____ Records

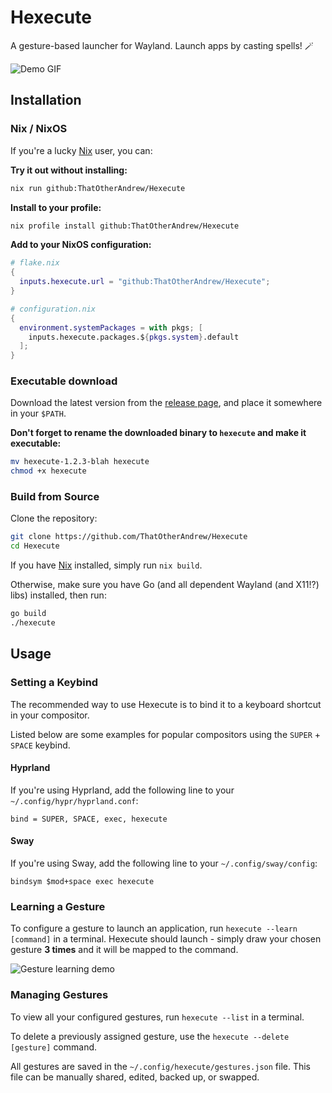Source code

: # Hexecute

A gesture-based launcher for Wayland. Launch apps by casting spells! 🪄

![Demo GIF](assets/demo.gif)

## Installation

### Nix / NixOS

If you're a lucky [Nix](https://nixos.org/) user, you can:

**Try it out without installing:**
```bash
nix run github:ThatOtherAndrew/Hexecute
```

**Install to your profile:**
```bash
nix profile install github:ThatOtherAndrew/Hexecute
```

**Add to your NixOS configuration:**
```nix
# flake.nix
{
  inputs.hexecute.url = "github:ThatOtherAndrew/Hexecute";
}
```
```nix
# configuration.nix
{
  environment.systemPackages = with pkgs; [
    inputs.hexecute.packages.${pkgs.system}.default
  ];
}
```

### Executable download

Download the latest version from the [release page](https://github.com/ThatOtherAndrew/Hexecute/releases/latest), and place it somewhere in your `$PATH`.

**Don't forget to rename the downloaded binary to `hexecute` and make it executable:**
```bash
mv hexecute-1.2.3-blah hexecute
chmod +x hexecute
```

### Build from Source

Clone the repository:
```bash
git clone https://github.com/ThatOtherAndrew/Hexecute
cd Hexecute
```

If you have [Nix](https://nixos.org/) installed, simply run `nix build`.

Otherwise, make sure you have Go (and all dependent Wayland (and X11!?) libs) installed, then run:
```bash
go build
./hexecute
```

## Usage

### Setting a Keybind
The recommended way to use Hexecute is to bind it to a keyboard shortcut in your compositor.

Listed below are some examples for popular compositors using the `SUPER` + `SPACE` keybind.

#### Hyprland

If you're using Hyprland, add the following line to your `~/.config/hypr/hyprland.conf`:

```
bind = SUPER, SPACE, exec, hexecute
```

#### Sway

If you're using Sway, add the following line to your `~/.config/sway/config`:

```
bindsym $mod+space exec hexecute
```

### Learning a Gesture

To configure a gesture to launch an application, run `hexecute --learn [command]` in a terminal. Hexecute should launch - simply draw your chosen gesture **3 times** and it will be mapped to the command.

![Gesture learning demo](assets/hexecute-learn.gif)

### Managing Gestures

To view all your configured gestures, run `hexecute --list` in a terminal.

To delete a previously assigned gesture, use the `hexecute --delete [gesture]` command.

All gestures are saved in the `~/.config/hexecute/gestures.json` file. This file can be manually shared, edited, backed up, or swapped.
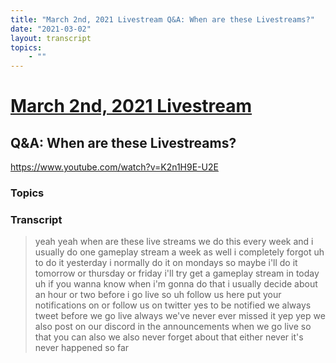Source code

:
```yaml
---
title: "March 2nd, 2021 Livestream Q&A: When are these Livestreams?"
date: "2021-03-02"
layout: transcript
topics:
    - ""
---
```

# [March 2nd, 2021 Livestream](../2021-03-02.md)
## Q&A: When are these Livestreams?
https://www.youtube.com/watch?v=K2n1H9E-U2E

### Topics


### Transcript

> yeah yeah when are these live streams we do this every week and i usually do one gameplay stream a week as well i completely forgot uh to do it yesterday i normally do it on mondays so maybe i'll do it tomorrow or thursday or friday i'll try get a gameplay stream in today uh if you wanna know when i'm gonna do that i usually decide about an hour or two before i go live so uh follow us here put your notifications on or follow us on twitter yes to be notified we always tweet before we go live always we've never ever missed it yep yep we also post on our discord in the announcements when we go live so that you can also we also never forget about that either never it's never happened so far
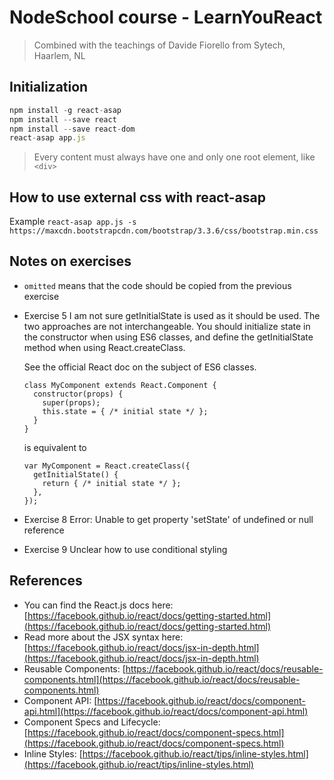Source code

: # NodeSchool course - LearnYouReact
> Combined with the teachings of Davide Fiorello from Sytech, Haarlem, NL

## Initialization
```js
npm install -g react-asap
npm install --save react
npm install --save react-dom
react-asap app.js
```

> Every content must always have one and only one root element, like `<div>`

## How to use external css with react-asap
Example
`react-asap app.js -s https://maxcdn.bootstrapcdn.com/bootstrap/3.3.6/css/bootstrap.min.css`

## Notes on exercises
* `omitted` means that the code should be copied from the previous exercise
* Exercise 5
  I am not sure getInitialState is used as it should be used.
  The two approaches are not interchangeable.
  You should initialize state in the constructor when using ES6 classes,
  and define the getInitialState method when using React.createClass.

  See the official React doc on the subject of ES6 classes.
  ```JS
  class MyComponent extends React.Component {
    constructor(props) {
      super(props);
      this.state = { /* initial state */ };
    }
  }
  ```
  is equivalent to
  ```JS
  var MyComponent = React.createClass({
    getInitialState() {
      return { /* initial state */ };
    },
  });
  ```
* Exercise 8
  Error: Unable to get property 'setState' of undefined or null reference
* Exercise 9
  Unclear how to use conditional styling

## References
* You can find the React.js docs here: [https://facebook.github.io/react/docs/getting-started.html](https://facebook.github.io/react/docs/getting-started.html)
* Read more about the JSX syntax here: [https://facebook.github.io/react/docs/jsx-in-depth.html](https://facebook.github.io/react/docs/jsx-in-depth.html)
* Reusable Components: [https://facebook.github.io/react/docs/reusable-components.html](https://facebook.github.io/react/docs/reusable-components.html)
* Component API: [https://facebook.github.io/react/docs/component-api.html](https://facebook.github.io/react/docs/component-api.html)
* Component Specs and Lifecycle: [https://facebook.github.io/react/docs/component-specs.html](https://facebook.github.io/react/docs/component-specs.html)
* Inline Styles: [https://facebook.github.io/react/tips/inline-styles.html](https://facebook.github.io/react/tips/inline-styles.html)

________

:: What the task requires ::
In the records above, find each line with the word "Hyprland" and copy it.

:: Response to the task ::
#### Hyprland
If you're using Hyprland, add the following line to your `~/.config/hypr/hyprland.conf`:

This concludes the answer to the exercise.